Makower cites a 2004 paper that enumerated a set of goals that its authors said would have to be achieved over the next 50 years in order to stabilize greenhouse gas emissions and avert environmental catastrophe. Unfortunately, the simultaneous achievement of those goals is so challenging as to make success seem just about impossible. They are:
- Double the fuel economy of 2 billion cars worldwide from 30 to 60 miles per gallon (though there are only 850 million cars on the planet today)
- Decrease car travel for 2 billion 30-mgp cars from 10,000 to 5,000 miles per year
- Cut carbon emissions by 25 percent in buildings and appliances
- Cut elecricity use in all homes, offices, and stores by 25 percent
- Replace 1,400 large coal-fired power plants with gas-fired plants
- Increase solar power 700-fold from current levels to displace coal-fired power plants
- Increase wind power 80-fold from current levels to produce hydrogen for cars
With these challenges, why should anyone bother doing anything to try to minimize his or her harm to the environment, especially when many environmentally sensitive choices seem to increase costs?
And even if you are persuaded to pay more to reduce your impact on the environment, how much more should you pay? The value of averting global catastrophe might be beyond measure. But how much of the cost to do so should my company bear? Why should I bear the cost of reducing carbon emissions today if the world will never in aggregate reduce enough to make any difference?
Pursuing Broader Benefits
The magnitude of the challenge and the uncertainty of the environmental payoff is is why advocates of pro-environmental strategies look for benefits greater than just environmental ones.

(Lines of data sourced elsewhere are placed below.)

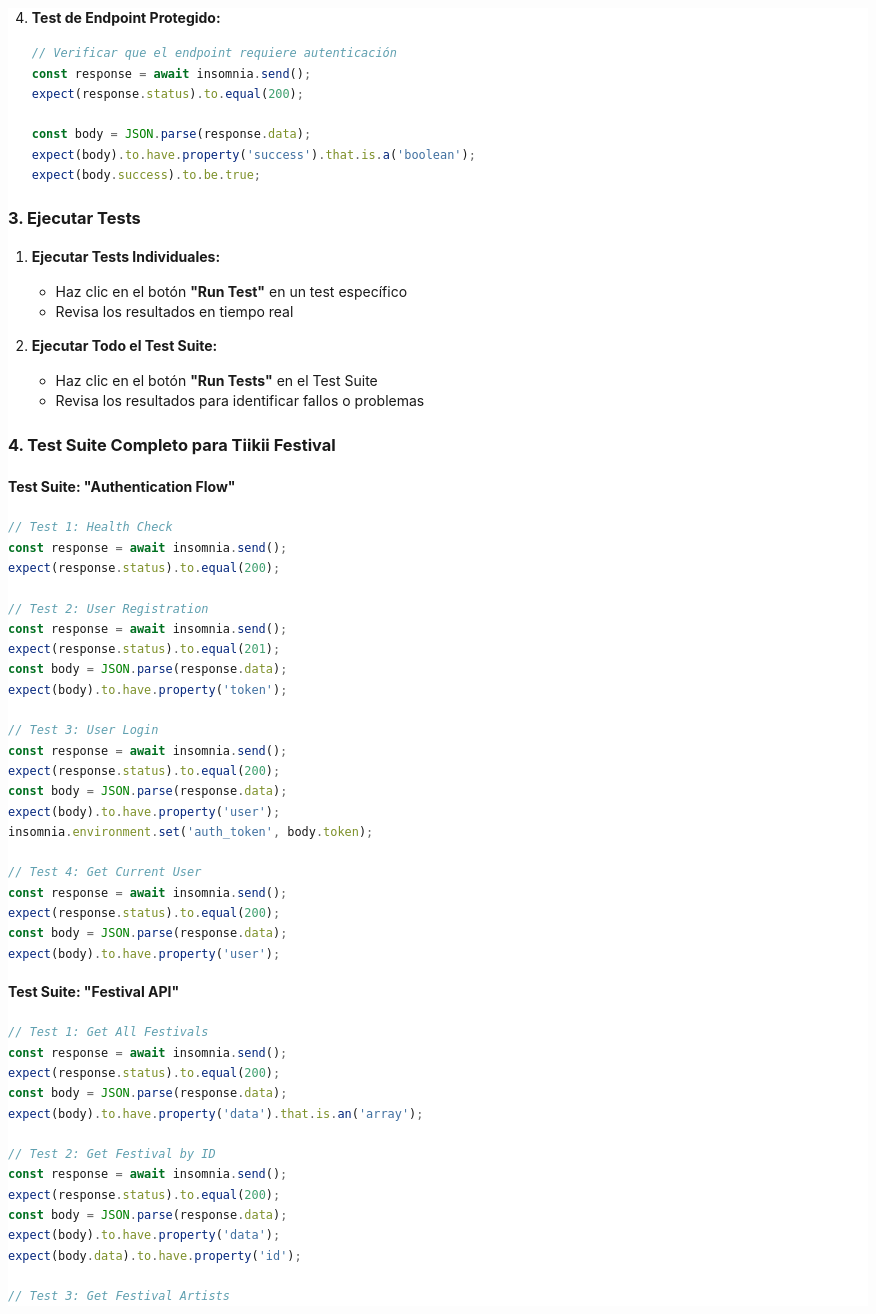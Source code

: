 4. **Test de Endpoint Protegido:**
   ```javascript
   // Verificar que el endpoint requiere autenticación
   const response = await insomnia.send();
   expect(response.status).to.equal(200);
   
   const body = JSON.parse(response.data);
   expect(body).to.have.property('success').that.is.a('boolean');
   expect(body.success).to.be.true;
   ```

### 3. Ejecutar Tests

1. **Ejecutar Tests Individuales:**
   - Haz clic en el botón **"Run Test"** en un test específico
   - Revisa los resultados en tiempo real

2. **Ejecutar Todo el Test Suite:**
   - Haz clic en el botón **"Run Tests"** en el Test Suite
   - Revisa los resultados para identificar fallos o problemas

### 4. Test Suite Completo para Tiikii Festival

#### Test Suite: "Authentication Flow"
```javascript
// Test 1: Health Check
const response = await insomnia.send();
expect(response.status).to.equal(200);

// Test 2: User Registration
const response = await insomnia.send();
expect(response.status).to.equal(201);
const body = JSON.parse(response.data);
expect(body).to.have.property('token');

// Test 3: User Login
const response = await insomnia.send();
expect(response.status).to.equal(200);
const body = JSON.parse(response.data);
expect(body).to.have.property('user');
insomnia.environment.set('auth_token', body.token);

// Test 4: Get Current User
const response = await insomnia.send();
expect(response.status).to.equal(200);
const body = JSON.parse(response.data);
expect(body).to.have.property('user');
```

#### Test Suite: "Festival API"
```javascript
// Test 1: Get All Festivals
const response = await insomnia.send();
expect(response.status).to.equal(200);
const body = JSON.parse(response.data);
expect(body).to.have.property('data').that.is.an('array');

// Test 2: Get Festival by ID
const response = await insomnia.send();
expect(response.status).to.equal(200);
const body = JSON.parse(response.data);
expect(body).to.have.property('data');
expect(body.data).to.have.property('id');

// Test 3: Get Festival Artists
```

Well-designed sustainability strategies pursue multiple returns on the investment in sustainability to increase the probability of a good payback for those investments. Such returns may include:
- reducing costs
- increasing quality
- increasing efficiency
- building good will with customers, partners and employees
- greater efficiency
- stimulating innovation, development of new technology, new markets
It’s definitely possible to achieve several of these objectives in tandem with environmental ones. Dell, whose sustainability reporting I recently looked at, is just one company that trumpets its success in doing so, touting reduced electricity use, packaging waste, and substantial cost savings along with reduced environmental footprint.
Aligning With the Vector of Progress
With such large environmental challenges, we may not be able to see perfectly how we’ll achieve our environmental goals. But it’s important that companies and individuals at least take teps in the right direction. The march of technological progress, which has transformed so many areas of business and life, will accelerate our environmental progress too, as long as we’re pointing in the right direction, as long as we are aligned with the vector of progress and can therefore harness that progress. It’s useful to consider Moore’s law–the phenomenon of relentless and rapid increase in the power of integrated circuits, that has has transformed science fiction into reality in a generation.
Consumers can do their part but business is where innovation happens at scale. Business need to take the lean in harnessing the vector of progress.
Business is where innovation and scale happen. Business has to lead.